The adoption of modern organizational and managing mechanisms is instrumental in spreading a corporate culture in all its aspects and to making the most out of knowledge, allowing managers, employees and partners to increase their awareness of the importance of the role of the Group both in terms of value creation and because of the responsibility entailed by the supply of services which are highly relevant for the community.

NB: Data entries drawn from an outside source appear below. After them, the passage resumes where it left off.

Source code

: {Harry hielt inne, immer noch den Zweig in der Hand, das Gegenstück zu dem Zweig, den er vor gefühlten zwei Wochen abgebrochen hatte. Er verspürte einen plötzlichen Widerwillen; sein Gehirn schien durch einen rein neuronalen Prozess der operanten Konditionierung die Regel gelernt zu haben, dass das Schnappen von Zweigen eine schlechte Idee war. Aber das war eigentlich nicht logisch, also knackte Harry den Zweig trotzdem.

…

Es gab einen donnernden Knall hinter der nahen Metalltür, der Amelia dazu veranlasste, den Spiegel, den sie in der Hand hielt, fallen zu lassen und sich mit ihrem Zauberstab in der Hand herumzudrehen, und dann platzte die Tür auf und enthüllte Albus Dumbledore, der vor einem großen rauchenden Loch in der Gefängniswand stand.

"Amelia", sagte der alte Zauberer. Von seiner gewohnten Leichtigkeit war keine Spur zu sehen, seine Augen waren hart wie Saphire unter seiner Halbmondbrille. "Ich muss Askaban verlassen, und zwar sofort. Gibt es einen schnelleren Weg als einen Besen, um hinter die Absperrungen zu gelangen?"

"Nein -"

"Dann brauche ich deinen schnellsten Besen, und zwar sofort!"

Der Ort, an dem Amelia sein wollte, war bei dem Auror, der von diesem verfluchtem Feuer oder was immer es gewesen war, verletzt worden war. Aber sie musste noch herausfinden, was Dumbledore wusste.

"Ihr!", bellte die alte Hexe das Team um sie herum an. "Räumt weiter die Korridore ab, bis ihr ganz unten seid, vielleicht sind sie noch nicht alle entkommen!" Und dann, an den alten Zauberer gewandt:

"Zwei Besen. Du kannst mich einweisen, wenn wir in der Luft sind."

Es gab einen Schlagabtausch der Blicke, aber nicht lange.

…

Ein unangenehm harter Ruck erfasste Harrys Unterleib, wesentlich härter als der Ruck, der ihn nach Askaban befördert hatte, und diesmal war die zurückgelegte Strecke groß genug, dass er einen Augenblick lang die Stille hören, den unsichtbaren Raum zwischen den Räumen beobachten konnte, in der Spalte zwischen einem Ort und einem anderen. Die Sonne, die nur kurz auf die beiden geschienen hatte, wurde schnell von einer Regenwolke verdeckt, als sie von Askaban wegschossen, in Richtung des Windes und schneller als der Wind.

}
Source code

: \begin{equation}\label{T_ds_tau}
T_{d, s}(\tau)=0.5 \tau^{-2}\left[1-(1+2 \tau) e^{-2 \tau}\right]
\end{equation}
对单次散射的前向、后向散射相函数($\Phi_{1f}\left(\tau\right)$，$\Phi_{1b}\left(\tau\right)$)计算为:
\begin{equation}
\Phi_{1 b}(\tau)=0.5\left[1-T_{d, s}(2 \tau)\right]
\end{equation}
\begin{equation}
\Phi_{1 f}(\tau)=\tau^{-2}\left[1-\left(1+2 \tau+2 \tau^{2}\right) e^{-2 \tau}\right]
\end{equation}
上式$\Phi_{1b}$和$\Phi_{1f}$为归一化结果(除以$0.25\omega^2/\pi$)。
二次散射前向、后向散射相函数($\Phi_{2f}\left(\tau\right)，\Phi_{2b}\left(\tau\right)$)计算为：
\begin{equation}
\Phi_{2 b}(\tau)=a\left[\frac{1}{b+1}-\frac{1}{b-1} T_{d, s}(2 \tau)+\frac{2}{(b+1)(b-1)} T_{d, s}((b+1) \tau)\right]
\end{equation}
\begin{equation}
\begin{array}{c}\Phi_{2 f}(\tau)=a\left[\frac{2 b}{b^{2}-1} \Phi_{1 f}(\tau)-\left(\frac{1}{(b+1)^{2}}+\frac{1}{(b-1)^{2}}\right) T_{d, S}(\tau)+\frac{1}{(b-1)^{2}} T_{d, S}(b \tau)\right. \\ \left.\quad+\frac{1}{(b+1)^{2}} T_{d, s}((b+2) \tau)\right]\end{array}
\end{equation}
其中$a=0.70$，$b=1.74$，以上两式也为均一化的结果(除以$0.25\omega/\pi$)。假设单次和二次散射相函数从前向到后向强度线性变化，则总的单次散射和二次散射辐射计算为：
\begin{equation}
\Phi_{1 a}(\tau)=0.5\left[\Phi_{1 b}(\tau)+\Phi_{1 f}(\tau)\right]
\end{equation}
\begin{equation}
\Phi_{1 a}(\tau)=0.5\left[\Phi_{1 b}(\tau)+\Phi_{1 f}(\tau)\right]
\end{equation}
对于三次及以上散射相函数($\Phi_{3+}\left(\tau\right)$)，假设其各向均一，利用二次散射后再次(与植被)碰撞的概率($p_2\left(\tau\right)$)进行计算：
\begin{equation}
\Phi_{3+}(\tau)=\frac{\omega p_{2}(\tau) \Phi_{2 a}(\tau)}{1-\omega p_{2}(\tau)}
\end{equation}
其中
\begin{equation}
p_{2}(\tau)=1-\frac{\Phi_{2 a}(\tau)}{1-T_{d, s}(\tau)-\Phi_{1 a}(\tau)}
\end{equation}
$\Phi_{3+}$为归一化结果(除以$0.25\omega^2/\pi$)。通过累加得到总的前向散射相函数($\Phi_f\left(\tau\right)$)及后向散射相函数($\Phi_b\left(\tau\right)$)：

Corporate Governance in short

IREN has adopted a “traditional” corporate governance that includes:

  • Shareholders' Meetings having decision-making power over the main governance actions taken by the company, as provided by law and the Company's Bylaws;
  • A Board of Directors;
  • A Chairman, a Vice President and a Chief Executive Officer, delegated bodies;
  • A Board of Statutory Auditors responsible for supervising compliance with the law and the Bylaws and compliance with the principles of correct management practices, the supervision of the adequacy of the organizational structure, of the internal audit and of the administrative system;
  • An Auditing Company listed in a specific register held by Consob who is responsible for auditing and expressing an opinion on the financial statements pursuant to the laws and the Bylaws.

Company officers

Board of Directors

 Renato Boero - Chairman
 Massimiliano Bianco - Chief Executive Officer
 Moris Ferretti - Vice-Chairman
 Sonia Maria Margherita Cantoni - Director
 Pietro Paolo Giampellegrini - Director
 Enrica Maria Ghia Director
 Alessandro Giglio - Director
 Francesca Grasselli - Director
 Maurizio Irrera - Director
 Paolo Pietrogrande - Director
 Cristiano Lavaggi - Director
 Ginevra Virginia Lombardi - Director
 Giacomo Malmesi - Director
 Gianluca Micconi - Director
 Tiziana Merlino Director
 Licia Soncini Director

Board of Auditors

Michele Rutigliano - Chairman
Cristina Chiantia - Statutory auditor
Simone Caprari - Statutory auditor
Marco Rossi - Alternate auditor
Donatella Busso - Alternate auditor

Auditing Company
PricewaterhouseCoopers S.p.A. 

Powers of delegated bodies

The Board of Directors

The Board of Directors is entrusted with the widest powers for the ordinary and extraordinary management of the Company and has the power to perform any appropriate action for the implementation and achievement of the Company object, including organizing the Company and the Group in business areas, structured in companies or divisions, except for the powers that the law and the Bylaws assign to Shareholders' Meeting.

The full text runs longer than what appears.